= Cretone =

Cretone is a frazione of the comune of Palombara Sabina, in the Province of Rome, Italy.

==Geography==

Its territory is covered mostly by forests and farmland. The hill descends to the wide esplanade of Cerreto-Quirani, considerably lower and surrounded by mild undulations of arenaceous conglomerate composition. The plain is the result of refilling the valleys of two streams coming from the west side of the Lucretilis Mons along the ditch of Grottoline.

==History==
The appearance of ancient origins of this location are documented by numerous archaeological findings and writings. The village of Cretone occupies a hill, on top of which stands the medieval town. Molaccia found an interesting part of the necropolis. The center in Cretone facies sabina culture imbued with Etruscan influences.

The only archaeological intervention came in 1983 when the Soprintendenza Archeologica Lazio excavated a group of burial trenches, dated to 7th–6th century.

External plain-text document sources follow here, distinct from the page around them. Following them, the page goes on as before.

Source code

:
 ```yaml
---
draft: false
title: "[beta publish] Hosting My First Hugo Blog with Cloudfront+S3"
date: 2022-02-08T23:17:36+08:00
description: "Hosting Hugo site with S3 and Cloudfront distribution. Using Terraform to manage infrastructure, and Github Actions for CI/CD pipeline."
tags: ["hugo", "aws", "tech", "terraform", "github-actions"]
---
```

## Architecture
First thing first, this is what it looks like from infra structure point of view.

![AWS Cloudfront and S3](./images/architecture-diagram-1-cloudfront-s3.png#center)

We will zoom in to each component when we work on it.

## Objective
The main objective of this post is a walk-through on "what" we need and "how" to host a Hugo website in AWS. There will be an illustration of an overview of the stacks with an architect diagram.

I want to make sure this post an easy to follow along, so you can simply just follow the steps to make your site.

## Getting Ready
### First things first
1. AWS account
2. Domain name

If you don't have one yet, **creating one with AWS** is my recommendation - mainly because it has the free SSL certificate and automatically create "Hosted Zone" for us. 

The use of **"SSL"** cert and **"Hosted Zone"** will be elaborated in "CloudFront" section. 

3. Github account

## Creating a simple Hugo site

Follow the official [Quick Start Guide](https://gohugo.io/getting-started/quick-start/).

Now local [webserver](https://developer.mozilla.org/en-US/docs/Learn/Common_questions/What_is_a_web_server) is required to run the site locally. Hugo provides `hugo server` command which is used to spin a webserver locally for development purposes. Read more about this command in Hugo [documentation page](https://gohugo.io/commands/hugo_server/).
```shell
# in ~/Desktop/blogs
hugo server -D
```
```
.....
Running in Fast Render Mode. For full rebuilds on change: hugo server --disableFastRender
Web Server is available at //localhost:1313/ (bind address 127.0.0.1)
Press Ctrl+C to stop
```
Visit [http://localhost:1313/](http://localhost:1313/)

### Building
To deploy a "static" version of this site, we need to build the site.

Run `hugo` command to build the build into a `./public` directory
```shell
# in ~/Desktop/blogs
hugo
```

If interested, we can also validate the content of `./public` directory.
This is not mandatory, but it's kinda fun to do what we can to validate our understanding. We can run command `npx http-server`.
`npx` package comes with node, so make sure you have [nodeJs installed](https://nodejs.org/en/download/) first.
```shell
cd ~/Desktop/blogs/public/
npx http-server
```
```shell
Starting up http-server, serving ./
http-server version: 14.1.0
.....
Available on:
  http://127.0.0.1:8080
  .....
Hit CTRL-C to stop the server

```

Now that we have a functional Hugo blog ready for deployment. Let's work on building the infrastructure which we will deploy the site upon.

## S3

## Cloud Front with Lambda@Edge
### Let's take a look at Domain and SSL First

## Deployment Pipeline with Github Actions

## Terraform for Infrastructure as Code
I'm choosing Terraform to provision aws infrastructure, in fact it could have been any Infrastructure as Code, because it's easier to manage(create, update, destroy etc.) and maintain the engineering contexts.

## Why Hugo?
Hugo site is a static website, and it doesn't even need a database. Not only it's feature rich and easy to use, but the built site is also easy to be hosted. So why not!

The castle and the 13th-century medieval village, bears walls with included pottery fragments. It is possible that the village earlier prolonged the plateau to the north end of the hill. The square includes 900 boats, the peak could be used to be isolated with a moat that the bottleneck in the league group of Three Southern Hills.

==Festivals and events==
The patron saint is St. Vitus (San Vito) martyr who is celebrated on 15 June. In the second half of July there is a "Peach Festival" (Sagra della Perzica) festival in honor of one of the most fruit is grown in the surrounding countryside.

==Economy==
Agriculture is the main activity in the territory. The geographical position in central Italy with the Lucretili mountains provides protection to the east and a superlative climate for agriculture, and allows Cretone to produce high-quality goods. In addition, recently the thermal baths Termi Sabine di Cretone have been developing tourist activity, as well as Cretone’s proximity to the Lucretilis Mons Regional Park.

Some areas in Cretonne produce extra-virgin olive oil with DOP recognition.